Dancing the Night Away in Hue
After a dinner of Hue’s famous pancakes, just outside the walls of the citadel, we were walking back along the Perfume River to our hotel. From a large concrete building, set back from the road a bit in deep shadows, loud music thumped into the street. Bachata. Close your eyes and you are back in Latin America. In the heart of Vietnam’s imperial city, the sounds of the Dominican Republic. We crossed the uneven parking lot in the dark, the dim light in the lower hall of the building like a cave leading us to the source. Beyond metal bars we could see a couple pairs of dancers, and they were remarkably good, certainly not amateurs. It didn’t take long to understand that the wiry little man with the gray hair and rubber hips centered the room. We found a doorway and stepped in to watch. A mirror leaned against one wall, a hefty sound system stood in the corner in a lockable wooden cabinet.
As light on his feet as he likely was on a scale, the man had all the right moves and his partner did a respectable job of keeping up, though the concentration in her face and hints of hesitancy in her hips suggested she was his student.

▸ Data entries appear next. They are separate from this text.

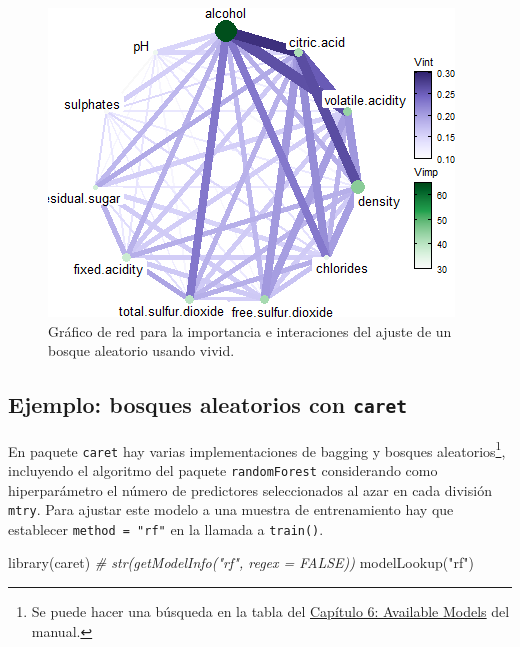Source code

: \documentclass[
  spanish,
]{book}
\newenvironment{Shaded}{\begin{snugshade}}{\end{snugshade}}
\newcommand{\CommentTok}[1]{\textcolor[rgb]{0.56,0.35,0.01}{\textit{#1}}}
\newcommand{\FunctionTok}[1]{\textcolor[rgb]{0.00,0.00,0.00}{#1}}
\newcommand{\NormalTok}[1]{#1}
\newcommand{\StringTok}[1]{\textcolor[rgb]{0.31,0.60,0.02}{#1}}
\theoremstyle{break}
\theoremstyle{definition}
\theoremstyle{definition}
\theoremstyle{definition}
\theoremstyle{definition}
\theoremstyle{remark}
\begin{document}
\begin{figure}[!htb]

{\centering \includegraphics[width=0.8\linewidth]{images/rf-vivid2-1} 

}

\caption{Gráfico de red para la importancia e interaciones del ajuste de un bosque aleatorio usando vivid.}\label{fig:rf-vivid2-plot}
\end{figure}

\hypertarget{ejemplo-bosques-aleatorios-con-caret}{%
\subsection{\texorpdfstring{Ejemplo: bosques aleatorios con \texttt{caret}}{Ejemplo: bosques aleatorios con caret}}\label{ejemplo-bosques-aleatorios-con-caret}}

En paquete \texttt{caret} hay varias implementaciones de bagging y bosques aleatorios\footnote{Se puede hacer una búsqueda en la tabla del \href{https://topepo.github.io/caret/available-models.html}{Capítulo 6: Available Models} del manual.}, incluyendo el algoritmo del paquete \texttt{randomForest} considerando como hiperparámetro el número de predictores seleccionados al azar en cada división \texttt{mtry}.
Para ajustar este modelo a una muestra de entrenamiento hay que establecer \texttt{method\ =\ "rf"} en la llamada a \texttt{train()}.

\begin{Shaded}
\begin{Highlighting}[]
\FunctionTok{library}\NormalTok{(caret)}
\CommentTok{\# str(getModelInfo("rf", regex = FALSE))}
\FunctionTok{modelLookup}\NormalTok{(}\StringTok{"rf"}\NormalTok{)}
\end{Highlighting}
\end{Shaded}
\end{document}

Dark patches of sweat appeared in his collared, long-sleeve shirt. Another younger couple, a sister teaching her brother, as it turns out, danced along, one eye on the instructor much of the time. When the music paused between songs, we and two other onlookers, drawn by the Caribbean rhythms in a Vietnamese night, applauded.
The master came over and shook our hands, his free hand touching his elbow delicately, an Asian practice I feel adds a bit more grace to the gesture. Bao Thanh wouldn’t tell me how old he was, but he did admit that his love of dance dated back to when he learned at the “West Navy” school in Ho Chi Minh City, then Saigon. He served in the navy, if we understood correctly, under President Đình Diệm, who was assassinated in 1963. But surely not bachata. We asked him about this and he said, “Internet!” He brought over his smart phone and started loading a YouTube video of two Dominicans, and he pointed at the tiny dancers on the screen. Impressive.
After smiles and pleasantries, they returned to face the mirror and analyze one of Bao Thanh’s expert moves, and we stepped out into the night to cross the bridge back over the Perfume River.